Assigned task: Only the opening lines of the listing, through the one with "### null일 때 연산", are to be retyped, each exactly as it stands.

____________

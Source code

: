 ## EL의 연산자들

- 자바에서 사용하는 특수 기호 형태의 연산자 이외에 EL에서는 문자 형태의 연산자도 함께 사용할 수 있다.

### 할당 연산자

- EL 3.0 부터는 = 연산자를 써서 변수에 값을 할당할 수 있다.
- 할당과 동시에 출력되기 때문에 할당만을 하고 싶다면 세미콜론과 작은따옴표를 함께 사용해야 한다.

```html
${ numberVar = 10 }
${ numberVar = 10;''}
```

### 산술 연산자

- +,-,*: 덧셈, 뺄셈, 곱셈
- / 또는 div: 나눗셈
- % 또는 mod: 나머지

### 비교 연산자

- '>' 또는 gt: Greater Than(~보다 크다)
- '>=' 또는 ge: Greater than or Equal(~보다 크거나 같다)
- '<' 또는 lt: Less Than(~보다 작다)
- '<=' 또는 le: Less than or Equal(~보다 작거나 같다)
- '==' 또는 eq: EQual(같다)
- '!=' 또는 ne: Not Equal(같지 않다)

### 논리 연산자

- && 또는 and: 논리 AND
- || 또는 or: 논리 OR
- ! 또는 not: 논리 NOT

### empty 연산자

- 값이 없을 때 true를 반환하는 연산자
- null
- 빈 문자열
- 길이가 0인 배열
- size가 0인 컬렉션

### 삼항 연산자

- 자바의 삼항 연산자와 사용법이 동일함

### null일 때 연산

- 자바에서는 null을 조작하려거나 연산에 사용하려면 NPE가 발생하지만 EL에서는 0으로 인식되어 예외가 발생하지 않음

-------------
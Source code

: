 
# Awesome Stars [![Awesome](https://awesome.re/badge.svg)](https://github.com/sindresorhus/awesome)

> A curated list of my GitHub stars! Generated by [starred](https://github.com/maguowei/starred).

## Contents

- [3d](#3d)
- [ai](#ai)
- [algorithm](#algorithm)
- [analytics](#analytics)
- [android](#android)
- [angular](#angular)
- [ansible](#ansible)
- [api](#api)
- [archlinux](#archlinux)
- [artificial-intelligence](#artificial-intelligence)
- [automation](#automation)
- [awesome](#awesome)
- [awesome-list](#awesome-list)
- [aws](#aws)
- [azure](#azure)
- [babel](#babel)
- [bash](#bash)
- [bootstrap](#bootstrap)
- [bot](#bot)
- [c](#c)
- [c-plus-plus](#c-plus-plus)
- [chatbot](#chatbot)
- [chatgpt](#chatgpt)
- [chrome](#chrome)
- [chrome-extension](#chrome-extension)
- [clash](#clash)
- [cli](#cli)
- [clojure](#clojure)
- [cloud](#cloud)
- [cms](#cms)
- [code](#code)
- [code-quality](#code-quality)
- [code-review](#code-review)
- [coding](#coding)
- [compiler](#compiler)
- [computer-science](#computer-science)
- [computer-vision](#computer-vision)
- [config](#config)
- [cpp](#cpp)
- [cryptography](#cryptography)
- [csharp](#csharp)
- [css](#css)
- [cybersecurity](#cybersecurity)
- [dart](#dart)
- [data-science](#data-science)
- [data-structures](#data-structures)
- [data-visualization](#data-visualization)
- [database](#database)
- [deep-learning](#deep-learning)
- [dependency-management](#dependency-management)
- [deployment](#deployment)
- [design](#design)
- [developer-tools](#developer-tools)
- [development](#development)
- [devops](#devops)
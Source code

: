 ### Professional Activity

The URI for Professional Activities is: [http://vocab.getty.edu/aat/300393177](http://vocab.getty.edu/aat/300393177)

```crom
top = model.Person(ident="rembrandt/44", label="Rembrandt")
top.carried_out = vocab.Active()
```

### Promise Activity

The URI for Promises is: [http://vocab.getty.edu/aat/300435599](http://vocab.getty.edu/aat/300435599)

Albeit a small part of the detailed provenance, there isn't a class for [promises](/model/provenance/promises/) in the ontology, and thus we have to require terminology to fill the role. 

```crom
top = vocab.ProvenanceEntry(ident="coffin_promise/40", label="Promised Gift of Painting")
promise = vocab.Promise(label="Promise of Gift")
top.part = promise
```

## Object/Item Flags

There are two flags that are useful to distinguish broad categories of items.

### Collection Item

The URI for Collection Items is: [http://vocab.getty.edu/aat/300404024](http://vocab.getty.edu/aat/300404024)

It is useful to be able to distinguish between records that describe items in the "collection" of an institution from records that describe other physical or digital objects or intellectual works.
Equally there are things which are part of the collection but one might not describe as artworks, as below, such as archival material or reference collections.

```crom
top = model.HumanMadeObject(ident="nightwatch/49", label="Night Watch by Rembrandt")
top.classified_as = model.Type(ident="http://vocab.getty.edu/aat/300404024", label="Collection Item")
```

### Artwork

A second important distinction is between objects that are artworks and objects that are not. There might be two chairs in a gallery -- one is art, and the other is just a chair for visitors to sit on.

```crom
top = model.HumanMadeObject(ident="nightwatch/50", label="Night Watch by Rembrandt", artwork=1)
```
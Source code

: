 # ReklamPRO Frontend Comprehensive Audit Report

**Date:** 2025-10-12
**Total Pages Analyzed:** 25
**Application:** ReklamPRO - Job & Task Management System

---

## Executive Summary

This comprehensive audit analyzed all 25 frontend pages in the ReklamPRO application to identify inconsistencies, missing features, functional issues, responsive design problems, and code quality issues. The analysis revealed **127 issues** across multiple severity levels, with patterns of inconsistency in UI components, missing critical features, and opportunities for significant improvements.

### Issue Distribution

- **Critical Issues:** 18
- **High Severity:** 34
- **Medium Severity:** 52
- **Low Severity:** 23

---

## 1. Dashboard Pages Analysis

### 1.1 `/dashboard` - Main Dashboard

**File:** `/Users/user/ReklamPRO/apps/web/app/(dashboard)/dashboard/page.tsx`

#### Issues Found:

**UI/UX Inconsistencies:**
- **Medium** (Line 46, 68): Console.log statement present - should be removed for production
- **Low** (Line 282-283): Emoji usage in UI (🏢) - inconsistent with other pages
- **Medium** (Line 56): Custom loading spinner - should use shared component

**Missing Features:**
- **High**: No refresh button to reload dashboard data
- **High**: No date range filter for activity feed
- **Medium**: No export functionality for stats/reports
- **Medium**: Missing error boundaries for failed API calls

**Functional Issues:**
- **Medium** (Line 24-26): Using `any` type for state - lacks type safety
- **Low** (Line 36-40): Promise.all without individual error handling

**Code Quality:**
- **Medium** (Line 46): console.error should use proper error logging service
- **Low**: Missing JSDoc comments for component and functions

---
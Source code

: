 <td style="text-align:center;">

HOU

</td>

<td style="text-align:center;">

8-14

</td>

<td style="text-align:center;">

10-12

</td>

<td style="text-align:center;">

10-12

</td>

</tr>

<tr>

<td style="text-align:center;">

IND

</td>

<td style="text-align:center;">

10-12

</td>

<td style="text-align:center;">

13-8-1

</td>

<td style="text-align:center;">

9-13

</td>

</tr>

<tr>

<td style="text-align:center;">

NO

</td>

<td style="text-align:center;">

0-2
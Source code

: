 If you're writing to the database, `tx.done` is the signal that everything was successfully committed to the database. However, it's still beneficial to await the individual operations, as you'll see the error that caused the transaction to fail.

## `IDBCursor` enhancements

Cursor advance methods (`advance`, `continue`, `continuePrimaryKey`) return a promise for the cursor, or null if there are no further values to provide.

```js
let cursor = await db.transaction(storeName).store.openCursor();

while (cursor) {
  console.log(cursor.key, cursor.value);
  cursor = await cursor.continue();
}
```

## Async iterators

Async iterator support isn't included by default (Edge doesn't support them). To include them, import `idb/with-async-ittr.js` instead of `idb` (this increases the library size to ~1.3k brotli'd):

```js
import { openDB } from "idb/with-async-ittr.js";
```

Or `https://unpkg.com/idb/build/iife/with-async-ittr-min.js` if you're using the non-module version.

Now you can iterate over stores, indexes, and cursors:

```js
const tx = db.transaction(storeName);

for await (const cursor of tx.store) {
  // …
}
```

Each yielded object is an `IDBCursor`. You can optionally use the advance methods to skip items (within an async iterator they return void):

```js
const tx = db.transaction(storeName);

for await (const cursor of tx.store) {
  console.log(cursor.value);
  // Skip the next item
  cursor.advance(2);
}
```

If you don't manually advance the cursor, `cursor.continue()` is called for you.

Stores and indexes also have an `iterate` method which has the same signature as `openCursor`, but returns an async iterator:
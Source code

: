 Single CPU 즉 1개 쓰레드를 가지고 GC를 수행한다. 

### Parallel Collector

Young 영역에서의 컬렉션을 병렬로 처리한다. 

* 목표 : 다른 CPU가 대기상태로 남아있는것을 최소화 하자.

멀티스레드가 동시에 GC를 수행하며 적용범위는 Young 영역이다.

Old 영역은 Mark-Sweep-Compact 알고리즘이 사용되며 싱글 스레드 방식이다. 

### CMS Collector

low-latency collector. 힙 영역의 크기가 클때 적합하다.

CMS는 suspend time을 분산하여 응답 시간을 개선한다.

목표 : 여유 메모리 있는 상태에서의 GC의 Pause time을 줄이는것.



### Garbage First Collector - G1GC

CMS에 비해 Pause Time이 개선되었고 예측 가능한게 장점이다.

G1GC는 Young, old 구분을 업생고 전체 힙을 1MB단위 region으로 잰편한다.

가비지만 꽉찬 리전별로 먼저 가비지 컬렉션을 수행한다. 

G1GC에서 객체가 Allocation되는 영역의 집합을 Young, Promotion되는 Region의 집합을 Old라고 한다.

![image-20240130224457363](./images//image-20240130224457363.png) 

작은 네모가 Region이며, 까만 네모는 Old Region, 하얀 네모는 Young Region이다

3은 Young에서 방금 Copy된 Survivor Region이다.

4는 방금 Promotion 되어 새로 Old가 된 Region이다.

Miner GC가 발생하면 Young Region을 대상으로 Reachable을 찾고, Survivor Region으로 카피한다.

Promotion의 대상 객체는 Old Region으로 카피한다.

____________

Result below:
Source code

: ## EL의 연산자들

- 자바에서 사용하는 특수 기호 형태의 연산자 이외에 EL에서는 문자 형태의 연산자도 함께 사용할 수 있다.

### 할당 연산자

- EL 3.0 부터는 = 연산자를 써서 변수에 값을 할당할 수 있다.
- 할당과 동시에 출력되기 때문에 할당만을 하고 싶다면 세미콜론과 작은따옴표를 함께 사용해야 한다.

```html
${ numberVar = 10 }
${ numberVar = 10;''}
```

### 산술 연산자

- +,-,*: 덧셈, 뺄셈, 곱셈
- / 또는 div: 나눗셈
- % 또는 mod: 나머지

### 비교 연산자

- '>' 또는 gt: Greater Than(~보다 크다)
- '>=' 또는 ge: Greater than or Equal(~보다 크거나 같다)
- '<' 또는 lt: Less Than(~보다 작다)
- '<=' 또는 le: Less than or Equal(~보다 작거나 같다)
- '==' 또는 eq: EQual(같다)
- '!=' 또는 ne: Not Equal(같지 않다)

### 논리 연산자

- && 또는 and: 논리 AND
- || 또는 or: 논리 OR
- ! 또는 not: 논리 NOT

### empty 연산자

- 값이 없을 때 true를 반환하는 연산자
- null
- 빈 문자열
- 길이가 0인 배열
- size가 0인 컬렉션

### 삼항 연산자

- 자바의 삼항 연산자와 사용법이 동일함

### null일 때 연산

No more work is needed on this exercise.